PROBLEM TO SOLVE.
How many lines in these records hold the string "subsection"? Reply with the number alone.

DATA SHOWN.

━━━━

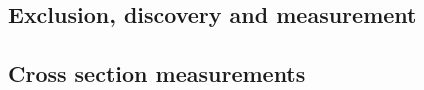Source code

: 

\subsection{Exclusion, discovery and measurement}
\label{sec:results:limits}


\subsection{Cross section measurements}
\label{sec:results:xs}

━━━━

THE COMPLETED TASK.
2